* _About this task_:
Among the entries below, find the line with "秦王斋五日後乃设九宾礼於廷引", then quote it and each following line up to and including the line with "秦王使使者告赵王欲与王为好会", and nothing else.

* _Record extracts_:
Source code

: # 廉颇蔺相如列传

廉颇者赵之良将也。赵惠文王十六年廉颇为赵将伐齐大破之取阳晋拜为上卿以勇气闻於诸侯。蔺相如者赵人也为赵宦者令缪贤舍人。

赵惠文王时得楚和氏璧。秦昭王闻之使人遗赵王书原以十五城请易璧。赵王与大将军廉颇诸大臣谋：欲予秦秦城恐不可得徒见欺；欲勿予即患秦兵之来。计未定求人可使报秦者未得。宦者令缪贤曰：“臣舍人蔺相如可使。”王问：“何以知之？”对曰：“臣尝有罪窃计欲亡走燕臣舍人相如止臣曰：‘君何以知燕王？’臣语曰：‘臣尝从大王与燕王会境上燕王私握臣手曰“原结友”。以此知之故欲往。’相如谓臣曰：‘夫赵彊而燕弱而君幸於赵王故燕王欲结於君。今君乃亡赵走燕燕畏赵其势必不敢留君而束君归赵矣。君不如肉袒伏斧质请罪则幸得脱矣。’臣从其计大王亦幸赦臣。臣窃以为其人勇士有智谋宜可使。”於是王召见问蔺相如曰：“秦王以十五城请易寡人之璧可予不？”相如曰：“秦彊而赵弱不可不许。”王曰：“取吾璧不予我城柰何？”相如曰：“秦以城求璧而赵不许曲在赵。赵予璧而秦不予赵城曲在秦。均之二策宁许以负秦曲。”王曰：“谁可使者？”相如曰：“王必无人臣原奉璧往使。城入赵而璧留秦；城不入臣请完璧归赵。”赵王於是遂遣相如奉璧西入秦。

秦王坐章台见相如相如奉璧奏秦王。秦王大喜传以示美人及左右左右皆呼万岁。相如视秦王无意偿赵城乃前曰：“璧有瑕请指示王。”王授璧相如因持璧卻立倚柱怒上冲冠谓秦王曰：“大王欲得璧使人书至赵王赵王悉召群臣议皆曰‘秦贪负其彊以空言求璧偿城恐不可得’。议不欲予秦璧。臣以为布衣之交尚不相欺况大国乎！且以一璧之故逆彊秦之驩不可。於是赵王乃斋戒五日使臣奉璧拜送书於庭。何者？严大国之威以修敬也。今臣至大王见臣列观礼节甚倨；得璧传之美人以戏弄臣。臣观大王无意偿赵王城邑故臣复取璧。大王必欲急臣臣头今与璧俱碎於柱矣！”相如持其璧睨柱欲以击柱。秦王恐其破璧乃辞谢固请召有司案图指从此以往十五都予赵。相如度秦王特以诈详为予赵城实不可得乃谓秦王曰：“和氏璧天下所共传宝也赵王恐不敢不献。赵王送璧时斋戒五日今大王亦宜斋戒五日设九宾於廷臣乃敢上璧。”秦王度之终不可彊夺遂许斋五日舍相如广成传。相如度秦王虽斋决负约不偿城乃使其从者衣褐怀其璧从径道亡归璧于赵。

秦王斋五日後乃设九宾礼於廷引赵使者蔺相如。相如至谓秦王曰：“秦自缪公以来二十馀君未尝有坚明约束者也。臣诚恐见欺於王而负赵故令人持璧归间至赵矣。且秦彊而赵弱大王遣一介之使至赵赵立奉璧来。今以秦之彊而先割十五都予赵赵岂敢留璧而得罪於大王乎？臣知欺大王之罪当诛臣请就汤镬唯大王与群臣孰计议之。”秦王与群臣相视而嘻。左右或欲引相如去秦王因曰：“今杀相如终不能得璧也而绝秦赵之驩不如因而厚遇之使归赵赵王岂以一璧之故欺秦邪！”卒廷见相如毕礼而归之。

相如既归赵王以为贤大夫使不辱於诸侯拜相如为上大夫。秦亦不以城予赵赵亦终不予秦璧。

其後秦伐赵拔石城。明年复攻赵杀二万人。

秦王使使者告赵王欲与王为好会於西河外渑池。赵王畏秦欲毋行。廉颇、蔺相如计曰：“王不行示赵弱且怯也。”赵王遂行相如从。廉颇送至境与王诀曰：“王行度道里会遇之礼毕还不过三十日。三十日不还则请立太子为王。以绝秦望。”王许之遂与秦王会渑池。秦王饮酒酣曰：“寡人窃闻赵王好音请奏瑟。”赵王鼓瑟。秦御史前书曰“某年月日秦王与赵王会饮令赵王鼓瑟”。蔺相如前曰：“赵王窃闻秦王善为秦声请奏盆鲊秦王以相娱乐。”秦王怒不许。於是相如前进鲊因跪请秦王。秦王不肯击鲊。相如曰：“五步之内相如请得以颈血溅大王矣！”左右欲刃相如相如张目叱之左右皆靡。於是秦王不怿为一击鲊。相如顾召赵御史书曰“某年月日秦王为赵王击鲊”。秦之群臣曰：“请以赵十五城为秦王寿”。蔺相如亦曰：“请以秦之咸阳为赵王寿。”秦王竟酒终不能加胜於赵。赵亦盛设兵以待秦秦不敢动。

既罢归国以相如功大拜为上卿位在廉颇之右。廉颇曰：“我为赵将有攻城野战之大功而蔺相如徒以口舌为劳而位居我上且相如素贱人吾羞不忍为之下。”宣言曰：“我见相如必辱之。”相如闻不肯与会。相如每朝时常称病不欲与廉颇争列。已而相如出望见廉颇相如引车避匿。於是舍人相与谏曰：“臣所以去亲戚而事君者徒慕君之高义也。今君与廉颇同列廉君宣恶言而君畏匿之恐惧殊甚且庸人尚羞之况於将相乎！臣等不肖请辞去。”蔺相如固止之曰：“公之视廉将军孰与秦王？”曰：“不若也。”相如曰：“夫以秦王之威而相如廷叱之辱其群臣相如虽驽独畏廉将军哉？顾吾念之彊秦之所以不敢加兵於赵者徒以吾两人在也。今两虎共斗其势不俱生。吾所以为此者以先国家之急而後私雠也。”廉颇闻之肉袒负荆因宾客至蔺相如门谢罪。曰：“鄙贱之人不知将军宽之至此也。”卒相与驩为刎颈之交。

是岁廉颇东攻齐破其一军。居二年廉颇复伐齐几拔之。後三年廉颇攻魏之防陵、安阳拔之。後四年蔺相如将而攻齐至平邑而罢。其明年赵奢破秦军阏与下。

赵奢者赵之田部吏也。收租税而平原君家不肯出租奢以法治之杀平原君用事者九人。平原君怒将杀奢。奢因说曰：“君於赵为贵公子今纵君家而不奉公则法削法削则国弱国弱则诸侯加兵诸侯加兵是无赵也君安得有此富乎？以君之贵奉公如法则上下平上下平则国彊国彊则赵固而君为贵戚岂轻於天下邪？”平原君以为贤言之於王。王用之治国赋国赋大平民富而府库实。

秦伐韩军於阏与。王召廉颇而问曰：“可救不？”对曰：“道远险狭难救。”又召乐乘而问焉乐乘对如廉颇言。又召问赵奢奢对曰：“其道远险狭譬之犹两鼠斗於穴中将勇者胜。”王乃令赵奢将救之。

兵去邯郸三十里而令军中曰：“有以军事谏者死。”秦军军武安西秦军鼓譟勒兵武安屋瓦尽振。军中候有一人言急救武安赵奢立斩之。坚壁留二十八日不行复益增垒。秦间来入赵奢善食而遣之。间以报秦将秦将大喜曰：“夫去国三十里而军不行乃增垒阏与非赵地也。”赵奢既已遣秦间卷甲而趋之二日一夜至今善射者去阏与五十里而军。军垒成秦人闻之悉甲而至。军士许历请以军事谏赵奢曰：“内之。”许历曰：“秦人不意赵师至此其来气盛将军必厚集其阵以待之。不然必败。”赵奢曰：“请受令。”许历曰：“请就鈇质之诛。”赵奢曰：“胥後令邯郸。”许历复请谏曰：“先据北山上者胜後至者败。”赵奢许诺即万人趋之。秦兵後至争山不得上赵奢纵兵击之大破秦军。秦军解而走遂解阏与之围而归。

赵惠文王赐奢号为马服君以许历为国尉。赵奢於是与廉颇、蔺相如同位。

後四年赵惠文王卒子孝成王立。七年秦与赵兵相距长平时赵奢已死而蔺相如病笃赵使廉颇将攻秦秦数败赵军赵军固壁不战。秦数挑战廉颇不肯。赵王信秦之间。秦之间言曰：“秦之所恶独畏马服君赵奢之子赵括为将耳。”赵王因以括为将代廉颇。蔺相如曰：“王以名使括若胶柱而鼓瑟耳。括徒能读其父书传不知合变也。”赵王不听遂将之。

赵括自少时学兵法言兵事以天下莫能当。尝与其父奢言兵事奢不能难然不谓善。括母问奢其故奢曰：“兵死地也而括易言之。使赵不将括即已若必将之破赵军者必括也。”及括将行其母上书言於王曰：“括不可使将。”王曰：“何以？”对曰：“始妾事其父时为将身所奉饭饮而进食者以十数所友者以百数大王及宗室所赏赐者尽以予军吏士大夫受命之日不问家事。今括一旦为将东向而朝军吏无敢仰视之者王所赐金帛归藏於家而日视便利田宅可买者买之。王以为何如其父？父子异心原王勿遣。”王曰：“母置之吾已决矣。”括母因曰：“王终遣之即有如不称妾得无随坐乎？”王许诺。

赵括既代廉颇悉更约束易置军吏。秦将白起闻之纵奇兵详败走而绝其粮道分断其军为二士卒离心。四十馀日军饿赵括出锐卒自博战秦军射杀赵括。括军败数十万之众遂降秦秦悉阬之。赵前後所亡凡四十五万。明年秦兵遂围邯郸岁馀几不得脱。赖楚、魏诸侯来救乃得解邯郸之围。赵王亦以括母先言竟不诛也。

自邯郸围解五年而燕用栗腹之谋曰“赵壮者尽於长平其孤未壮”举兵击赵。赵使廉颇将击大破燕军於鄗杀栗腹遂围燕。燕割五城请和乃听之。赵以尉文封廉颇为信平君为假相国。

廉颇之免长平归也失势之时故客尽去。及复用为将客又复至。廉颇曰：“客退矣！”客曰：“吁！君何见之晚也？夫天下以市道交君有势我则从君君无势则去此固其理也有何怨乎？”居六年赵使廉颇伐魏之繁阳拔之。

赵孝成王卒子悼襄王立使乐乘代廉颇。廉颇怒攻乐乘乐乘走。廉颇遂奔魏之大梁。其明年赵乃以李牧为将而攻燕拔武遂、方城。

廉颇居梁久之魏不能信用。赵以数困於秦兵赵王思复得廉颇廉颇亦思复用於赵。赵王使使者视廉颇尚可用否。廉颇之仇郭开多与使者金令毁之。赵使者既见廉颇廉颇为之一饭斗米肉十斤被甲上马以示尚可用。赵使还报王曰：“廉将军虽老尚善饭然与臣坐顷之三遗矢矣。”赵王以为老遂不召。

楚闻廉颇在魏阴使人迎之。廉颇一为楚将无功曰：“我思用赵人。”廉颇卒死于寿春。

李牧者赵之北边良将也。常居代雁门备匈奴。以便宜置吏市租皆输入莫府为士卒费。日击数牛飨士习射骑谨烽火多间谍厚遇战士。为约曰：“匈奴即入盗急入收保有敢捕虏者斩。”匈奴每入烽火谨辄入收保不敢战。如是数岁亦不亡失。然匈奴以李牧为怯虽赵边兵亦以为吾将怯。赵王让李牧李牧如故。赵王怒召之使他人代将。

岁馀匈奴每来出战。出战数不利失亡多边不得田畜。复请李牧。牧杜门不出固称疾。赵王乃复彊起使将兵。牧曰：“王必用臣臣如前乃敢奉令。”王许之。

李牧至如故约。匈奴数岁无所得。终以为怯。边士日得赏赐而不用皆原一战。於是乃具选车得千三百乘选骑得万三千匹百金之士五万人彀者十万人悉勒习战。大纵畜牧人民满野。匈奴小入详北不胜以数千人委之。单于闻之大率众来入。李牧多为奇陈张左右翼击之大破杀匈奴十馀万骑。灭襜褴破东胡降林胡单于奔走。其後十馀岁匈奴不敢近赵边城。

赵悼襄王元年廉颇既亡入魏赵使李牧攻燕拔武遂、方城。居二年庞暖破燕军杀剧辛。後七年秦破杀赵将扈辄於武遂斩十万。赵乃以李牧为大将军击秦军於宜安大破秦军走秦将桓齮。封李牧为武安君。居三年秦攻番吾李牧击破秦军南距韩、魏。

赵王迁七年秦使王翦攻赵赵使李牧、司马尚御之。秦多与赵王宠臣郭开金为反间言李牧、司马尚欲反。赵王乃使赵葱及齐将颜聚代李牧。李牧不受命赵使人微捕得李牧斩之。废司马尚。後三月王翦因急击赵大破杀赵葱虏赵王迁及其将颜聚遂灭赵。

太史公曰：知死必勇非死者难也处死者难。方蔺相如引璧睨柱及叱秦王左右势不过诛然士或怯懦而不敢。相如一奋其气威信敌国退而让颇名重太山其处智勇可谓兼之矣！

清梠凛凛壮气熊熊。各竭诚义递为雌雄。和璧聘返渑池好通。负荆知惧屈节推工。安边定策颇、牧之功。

* _Solved problem_:
秦王斋五日後乃设九宾礼於廷引赵使者蔺相如。相如至谓秦王曰：“秦自缪公以来二十馀君未尝有坚明约束者也。臣诚恐见欺於王而负赵故令人持璧归间至赵矣。且秦彊而赵弱大王遣一介之使至赵赵立奉璧来。今以秦之彊而先割十五都予赵赵岂敢留璧而得罪於大王乎？臣知欺大王之罪当诛臣请就汤镬唯大王与群臣孰计议之。”秦王与群臣相视而嘻。左右或欲引相如去秦王因曰：“今杀相如终不能得璧也而绝秦赵之驩不如因而厚遇之使归赵赵王岂以一璧之故欺秦邪！”卒廷见相如毕礼而归之。

相如既归赵王以为贤大夫使不辱於诸侯拜相如为上大夫。秦亦不以城予赵赵亦终不予秦璧。

其後秦伐赵拔石城。明年复攻赵杀二万人。

秦王使使者告赵王欲与王为好会於西河外渑池。赵王畏秦欲毋行。廉颇、蔺相如计曰：“王不行示赵弱且怯也。”赵王遂行相如从。廉颇送至境与王诀曰：“王行度道里会遇之礼毕还不过三十日。三十日不还则请立太子为王。以绝秦望。”王许之遂与秦王会渑池。秦王饮酒酣曰：“寡人窃闻赵王好音请奏瑟。”赵王鼓瑟。秦御史前书曰“某年月日秦王与赵王会饮令赵王鼓瑟”。蔺相如前曰：“赵王窃闻秦王善为秦声请奏盆鲊秦王以相娱乐。”秦王怒不许。於是相如前进鲊因跪请秦王。秦王不肯击鲊。相如曰：“五步之内相如请得以颈血溅大王矣！”左右欲刃相如相如张目叱之左右皆靡。於是秦王不怿为一击鲊。相如顾召赵御史书曰“某年月日秦王为赵王击鲊”。秦之群臣曰：“请以赵十五城为秦王寿”。蔺相如亦曰：“请以秦之咸阳为赵王寿。”秦王竟酒终不能加胜於赵。赵亦盛设兵以待秦秦不敢动。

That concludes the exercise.